▸ EXERCISE AIM:
What you return should be the complete data below, word for word, with no pictures in it.

[Records from a collection]
= = = =

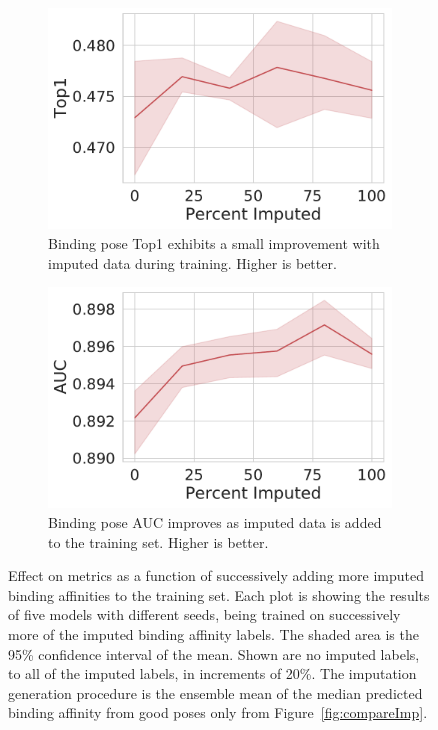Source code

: \documentclass[journal=jmcmar,manuscript=article]{achemso}
\begin{document}
\begin{figure}[tbph]
    \begin{subfigure}[t]{0.48\textwidth}
        \centering
        \includegraphics[width=\linewidth]{figures/MedGOEns_addingImpTop1.pdf}
        \caption{Binding pose Top1 exhibits a small improvement with imputed data during training. Higher is better.}
    \end{subfigure}
    \hfill
    \begin{subfigure}[t]{0.48\textwidth}
        \centering
        \includegraphics[width=\linewidth]{figures/MedGOEns_addingImpAUC.pdf}
        \caption{Binding pose AUC improves as imputed data is added to the training set. Higher is better.}
    \end{subfigure}
    \caption{Effect on metrics as a function of successively adding more imputed binding affinities to the training set. Each plot is showing the results of five models with different seeds, being trained on successively more of the imputed binding affinity labels. The shaded area is the 95\% confidence interval of the mean.  Shown are no imputed labels, to all of the imputed labels, in increments of 20\%. The imputation generation procedure is the ensemble mean of the median predicted binding affinity from good poses only from Figure~\ref{fig:compareImp}.}
    \label{fig:medGOEnsAdding}
\end{figure}
\end{document}
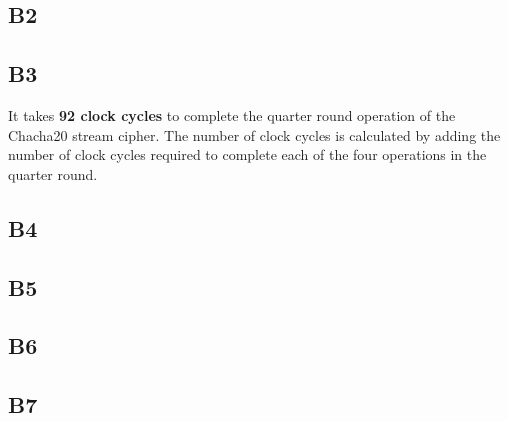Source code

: \documentclass[12pt, letterpaper, titlepage, hidelinks]{article}
\begin{document}
	\subsection{B2}

	\subsection{B3}
		It takes \textbf{92 clock cycles} to complete the quarter round operation of the Chacha20 stream cipher. The number of clock cycles is calculated by adding the number of clock cycles required to complete each of the four operations in the quarter round.
	\subsection{B4}

	\subsection{B5}

	\subsection{B6}

	\subsection{B7}
\end{document}
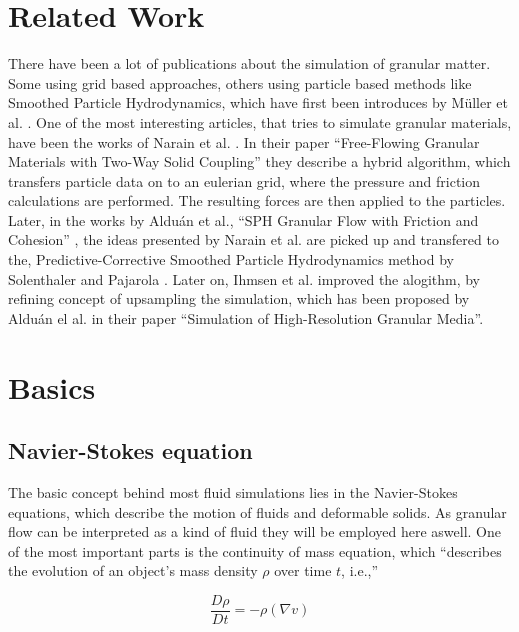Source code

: \documentclass[intern]{cgMA}
\begin{document}
    \section{Related Work}
    There have been a lot of publications about the simulation of granular matter. Some using grid based approaches, others using particle based methods like Smoothed Particle Hydrodynamics, which have first been introduces by Müller et al. \cite{10.5555/846276.846298}. One of the most interesting articles, that tries to simulate granular materials, have been the works of Narain et al. \cite{10.1145/1866158.1866195}. In their paper \enquote{Free-Flowing Granular Materials with Two-Way Solid Coupling} they describe a hybrid algorithm, which transfers particle data on to an eulerian grid, where the pressure and friction calculations are performed. The resulting forces are then applied to the particles. Later, in the works by Alduán et al., \enquote{SPH Granular Flow with Friction and Cohesion} \cite{10.1145/2019406.2019410}, the ideas presented by Narain et al. \cite{10.1145/1866158.1866195} are picked up and transfered to the, Predictive-Corrective Smoothed Particle Hydrodynamics method by Solenthaler and Pajarola \cite{10.1145/1576246.1531346}. Later on, Ihmsen et al. \cite{10.2312:PE:vriphys:vriphys12:053-060} improved the alogithm, by refining concept of upsampling the simulation, which has been proposed by Alduán el al. \cite{10.2312:LocalChapterEvents:CEIG:CEIG09:011-018} in their paper \enquote{Simulation of High-Resolution Granular Media}. 
    \pagebreak
    
    \section{Basics}\label{sec:basics}

    \subsection{Navier-Stokes equation}
    The basic concept behind most fluid simulations lies in the Navier-Stokes equations, which describe the motion of fluids and deformable solids. As granular flow can be interpreted as a kind of fluid they will be employed here aswell. One of the most important parts is the continuity of mass equation, which \enquote{describes the evolution of an object's mass density $\rho$ over time $t$, i.e.,} \cite{survey_on_sph}
    
    \begin{equation}
        \frac{D \rho}{D t} = -\rho(\nabla v)
    \end{equation}
\end{document}
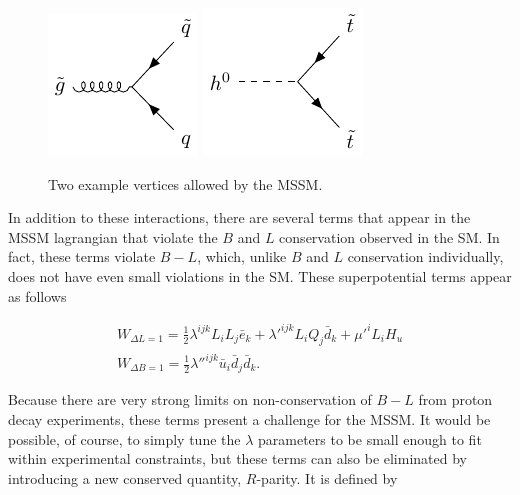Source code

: \begin{centering}
\begin{figure}[!hbt]
\myfloatalign
\includegraphics[width=.45\linewidth]{feynman/gluino.pdf}
\includegraphics[width=.45\linewidth]{feynman/higgs_stop.pdf}
\caption{Two example vertices allowed by the \ac{MSSM}.}
\label{fig:mssm_int}
\end{figure}
\end{centering}

In addition to these interactions, there are several terms that appear in the \ac{MSSM} lagrangian that violate the $B$ and $L$ conservation observed in the \ac{SM}. In fact, these terms violate $B-L$, which, unlike $B$ and $L$ conservation individually, does not have even small violations in the \ac{SM}. These superpotential terms appear as follows

\begin{eqnarray}
W_{\Delta L = 1} = \frac{1}{2}\lambda^{ijk}L_i L_j \bar{e}_k + \lambda'^{ijk}L_i Q_j \bar{d}_k + \mu'^i L_i H_u \\
W_{\Delta B = 1} = \frac{1}{2}\lambda''^{ijk}\bar{u}_i \bar{d}_j \bar{d}_k .
\label{eq:rviol}
\end{eqnarray}

Because there are very strong limits on non-conservation of $B-L$ from proton decay experiments, these terms present a challenge for the \ac{MSSM}. It would be possible, of course, to simply tune the $\lambda$ parameters to be small enough to fit within experimental constraints, but these terms can also be eliminated by introducing a new conserved quantity, $R$-parity. It is defined by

= = = =

▸ SOLUTION TO THIS TASK:
Source code

: \documentclass[journal=jmcmar,manuscript=article]{achemso}
\begin{document}
\begin{figure}[tbph]
    \begin{subfigure}[t]{0.48\textwidth}
        \centering
        \includegraphics[width=\linewidth]{figures/MedGOEns_addingImpTop1.pdf}
        \caption{Binding pose Top1 exhibits a small improvement with imputed data during training. Higher is better.}
    \end{subfigure}
    \hfill
    \begin{subfigure}[t]{0.48\textwidth}
        \centering
        \includegraphics[width=\linewidth]{figures/MedGOEns_addingImpAUC.pdf}
        \caption{Binding pose AUC improves as imputed data is added to the training set. Higher is better.}
    \end{subfigure}
    \caption{Effect on metrics as a function of successively adding more imputed binding affinities to the training set. Each plot is showing the results of five models with different seeds, being trained on successively more of the imputed binding affinity labels. The shaded area is the 95\% confidence interval of the mean.  Shown are no imputed labels, to all of the imputed labels, in increments of 20\%. The imputation generation procedure is the ensemble mean of the median predicted binding affinity from good poses only from Figure~\ref{fig:compareImp}.}
    \label{fig:medGOEnsAdding}
\end{figure}
\end{document}
Source code

: \documentclass[12pt, letterpaper, titlepage, hidelinks]{article}
\begin{document}
	\subsection{B2}

	\subsection{B3}
		It takes \textbf{92 clock cycles} to complete the quarter round operation of the Chacha20 stream cipher. The number of clock cycles is calculated by adding the number of clock cycles required to complete each of the four operations in the quarter round.
	\subsection{B4}

	\subsection{B5}

	\subsection{B6}

	\subsection{B7}
\end{document}
Source code

: \documentclass[intern]{cgMA}
\begin{document}
    \section{Related Work}
    There have been a lot of publications about the simulation of granular matter. Some using grid based approaches, others using particle based methods like Smoothed Particle Hydrodynamics, which have first been introduces by Müller et al. \cite{10.5555/846276.846298}. One of the most interesting articles, that tries to simulate granular materials, have been the works of Narain et al. \cite{10.1145/1866158.1866195}. In their paper \enquote{Free-Flowing Granular Materials with Two-Way Solid Coupling} they describe a hybrid algorithm, which transfers particle data on to an eulerian grid, where the pressure and friction calculations are performed. The resulting forces are then applied to the particles. Later, in the works by Alduán et al., \enquote{SPH Granular Flow with Friction and Cohesion} \cite{10.1145/2019406.2019410}, the ideas presented by Narain et al. \cite{10.1145/1866158.1866195} are picked up and transfered to the, Predictive-Corrective Smoothed Particle Hydrodynamics method by Solenthaler and Pajarola \cite{10.1145/1576246.1531346}. Later on, Ihmsen et al. \cite{10.2312:PE:vriphys:vriphys12:053-060} improved the alogithm, by refining concept of upsampling the simulation, which has been proposed by Alduán el al. \cite{10.2312:LocalChapterEvents:CEIG:CEIG09:011-018} in their paper \enquote{Simulation of High-Resolution Granular Media}. 
    \pagebreak
    
    \section{Basics}\label{sec:basics}

    \subsection{Navier-Stokes equation}
    The basic concept behind most fluid simulations lies in the Navier-Stokes equations, which describe the motion of fluids and deformable solids. As granular flow can be interpreted as a kind of fluid they will be employed here aswell. One of the most important parts is the continuity of mass equation, which \enquote{describes the evolution of an object's mass density $\rho$ over time $t$, i.e.,} \cite{survey_on_sph}
    
    \begin{equation}
        \frac{D \rho}{D t} = -\rho(\nabla v)
    \end{equation}
\end{document}
Source code

: \begin{centering}
\begin{figure}[!hbt]
\myfloatalign
\includegraphics[width=.45\linewidth]{feynman/gluino.pdf}
\includegraphics[width=.45\linewidth]{feynman/higgs_stop.pdf}
\caption{Two example vertices allowed by the \ac{MSSM}.}
\label{fig:mssm_int}
\end{figure}
\end{centering}

In addition to these interactions, there are several terms that appear in the \ac{MSSM} lagrangian that violate the $B$ and $L$ conservation observed in the \ac{SM}. In fact, these terms violate $B-L$, which, unlike $B$ and $L$ conservation individually, does not have even small violations in the \ac{SM}. These superpotential terms appear as follows

\begin{eqnarray}
W_{\Delta L = 1} = \frac{1}{2}\lambda^{ijk}L_i L_j \bar{e}_k + \lambda'^{ijk}L_i Q_j \bar{d}_k + \mu'^i L_i H_u \\
W_{\Delta B = 1} = \frac{1}{2}\lambda''^{ijk}\bar{u}_i \bar{d}_j \bar{d}_k .
\label{eq:rviol}
\end{eqnarray}

Because there are very strong limits on non-conservation of $B-L$ from proton decay experiments, these terms present a challenge for the \ac{MSSM}. It would be possible, of course, to simply tune the $\lambda$ parameters to be small enough to fit within experimental constraints, but these terms can also be eliminated by introducing a new conserved quantity, $R$-parity. It is defined by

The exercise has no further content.